UK horseracing keeps confusing FRAs for affordability checks

By | July 8, 2026

Responses from the gambling sector have poured in after yesterday’s UK Gambling Commission announcement that Financial Risk Assessments (FRAs) are still on track to be implemented. 

And while criticism has expectedly mounted, a glaring issue kept rearing its head – some stakeholders have apparently missed the brief that the Commission has moved on from affordability checks.

The British Horseracing Authority’s (BHA) response to the Commission announcement is the most explicit example of that.

Brant Dunshea, Chief Executive Officer of the BHA, made a clear mistake in his statement addressing the upcoming changes: “We are hugely disappointed that the Gambling Commission will implement affordability checks which will have severe financial implications for British racing and the UK economy and subject racing bettors to unwarranted levels of intrusion.”

As the spokesperson for an industry that is still trying to recover financially from the COVID-19 pandemic, and wants to convince the government that FRAs will cause even more damage, Dunshea’s blunder will not do horse racing any favours in its attempts to sound authoritative.

In his defence, however, he is obviously aware of what FRAs are, given that further into his statement he said: “The pilot has highlighted issues that must be resolved, including Credit Reference Agencies producing different results for the same customer.”

Credit reference agencies will indeed be a core element for every FRA, and the difference in how they use datasets and methodology to assess individual customers has been one of the main talking points of FRA critics.

Still, affordability checks – first recommended in the 2023 Gambling White Paper, and then dropped by the Commission in favour of the more ‘light-touch’ FRAs – still get mixed up with their counterpart throughout the rest of the BHA statement.

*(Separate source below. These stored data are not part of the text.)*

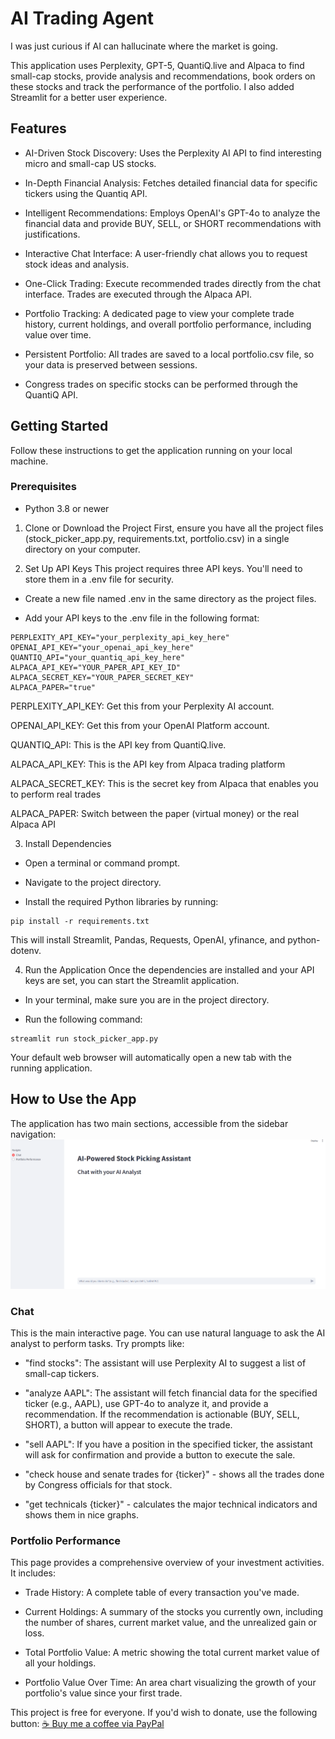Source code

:# AI Trading Agent
I was just curious if AI can hallucinate where the market is going.

This application uses Perplexity, GPT-5, QuantiQ.live and Alpaca to find small-cap stocks, provide analysis and recommendations, book orders on these stocks and track the performance of the portfolio. I also added Streamlit for a better user experience. 

## Features
- AI-Driven Stock Discovery: Uses the Perplexity AI API to find interesting micro and small-cap US stocks.

- In-Depth Financial Analysis: Fetches detailed financial data for specific tickers using the Quantiq API.

- Intelligent Recommendations: Employs OpenAI's GPT-4o to analyze the financial data and provide BUY, SELL, or SHORT recommendations with justifications.

- Interactive Chat Interface: A user-friendly chat allows you to request stock ideas and analysis.

- One-Click Trading: Execute recommended trades directly from the chat interface. Trades are executed through the Alpaca API.

- Portfolio Tracking: A dedicated page to view your complete trade history, current holdings, and overall portfolio performance, including value over time.

- Persistent Portfolio: All trades are saved to a local portfolio.csv file, so your data is preserved between sessions.

- Congress trades on specific stocks can be performed through the QuantiQ API.  

## Getting Started
Follow these instructions to get the application running on your local machine.

### Prerequisites
- Python 3.8 or newer

1. Clone or Download the Project
First, ensure you have all the project files (stock_picker_app.py, requirements.txt, portfolio.csv) in a single directory on your computer.

2. Set Up API Keys
This project requires three API keys. You'll need to store them in a .env file for security.

- Create a new file named .env in the same directory as the project files.

- Add your API keys to the .env file in the following format:
```
PERPLEXITY_API_KEY="your_perplexity_api_key_here"
OPENAI_API_KEY="your_openai_api_key_here"
QUANTIQ_API="your_quantiq_api_key_here"
ALPACA_API_KEY="YOUR_PAPER_API_KEY_ID"
ALPACA_SECRET_KEY="YOUR_PAPER_SECRET_KEY"
ALPACA_PAPER="true"
```
PERPLEXITY_API_KEY: Get this from your Perplexity AI account.

OPENAI_API_KEY: Get this from your OpenAI Platform account.

QUANTIQ_API: This is the API key from QuantiQ.live.

ALPACA_API_KEY: This is the API key from Alpaca trading platform

ALPACA_SECRET_KEY: This is the secret key from Alpaca that enables you to perform real trades

ALPACA_PAPER: Switch between the paper (virtual money) or the real Alpaca API

3. Install Dependencies
- Open a terminal or command prompt.

- Navigate to the project directory.

- Install the required Python libraries by running:
```
pip install -r requirements.txt
```
This will install Streamlit, Pandas, Requests, OpenAI, yfinance, and python-dotenv.

4. Run the Application
Once the dependencies are installed and your API keys are set, you can start the Streamlit application.

- In your terminal, make sure you are in the project directory.

- Run the following command:
```
streamlit run stock_picker_app.py
```
Your default web browser will automatically open a new tab with the running application.

## How to Use the App
The application has two main sections, accessible from the sidebar navigation:
![alt text](image.png)

### Chat
This is the main interactive page. You can use natural language to ask the AI analyst to perform tasks. Try prompts like:

- "find stocks": The assistant will use Perplexity AI to suggest a list of small-cap tickers.

- "analyze AAPL": The assistant will fetch financial data for the specified ticker (e.g., AAPL), use GPT-4o to analyze it, and provide a recommendation. If the recommendation is actionable (BUY, SELL, SHORT), a button will appear to execute the trade.

- "sell AAPL": If you have a position in the specified ticker, the assistant will ask for confirmation and provide a button to execute the sale.

- "check house and senate trades for {ticker}" - shows all the trades done by Congress officials for that stock.

- "get technicals {ticker}" - calculates the major technical indicators and shows them in nice graphs. 

### Portfolio Performance
This page provides a comprehensive overview of your investment activities. It includes:

- Trade History: A complete table of every transaction you've made.

- Current Holdings: A summary of the stocks you currently own, including the number of shares, current market value, and the unrealized gain or loss.

- Total Portfolio Value: A metric showing the total current market value of all your holdings.

- Portfolio Value Over Time: An area chart visualizing the growth of your portfolio's value since your first trade.

This project is free for everyone. If you'd wish to donate, use the following button:
[☕ Buy me a coffee via PayPal](https://paypal.me/bitheap)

Looking at the statement’s editor notes, the Authority brought forward a number of past surveys and reports to prove a point that the horseracing industry will continue to suffer if the Commission sees its plans through.

The only issue here is that some of the supporting evidence, such as a Regulus Partners report that the industry will lose around £250m in revenue by the end of the decade, are actually referring to the impact of affordability checks, and not FRAs.

Perhaps the mishap stems simply from muscle memory – the policy debate has for years revolved around affordability checks, with FRAs entering the public discourse some time later.

Perhaps it is a failure on the Commission’s side to communicate the developments in a clear manner. In Dunshea’s words: “It is also essential that the Commission significantly improves its communication with stakeholders as this policy now moves forward to the implementation phase as there has been a distinct lack of information provided throughout the latter stages of the process.”

One thing is for certain, however – the implementation of FRAs is imminent, which has seemingly created an even bigger divide between industry and regulator, at a time when the UK gambling sector is already faced with a list of hurdles on the back of a seemingly unstoppable black market.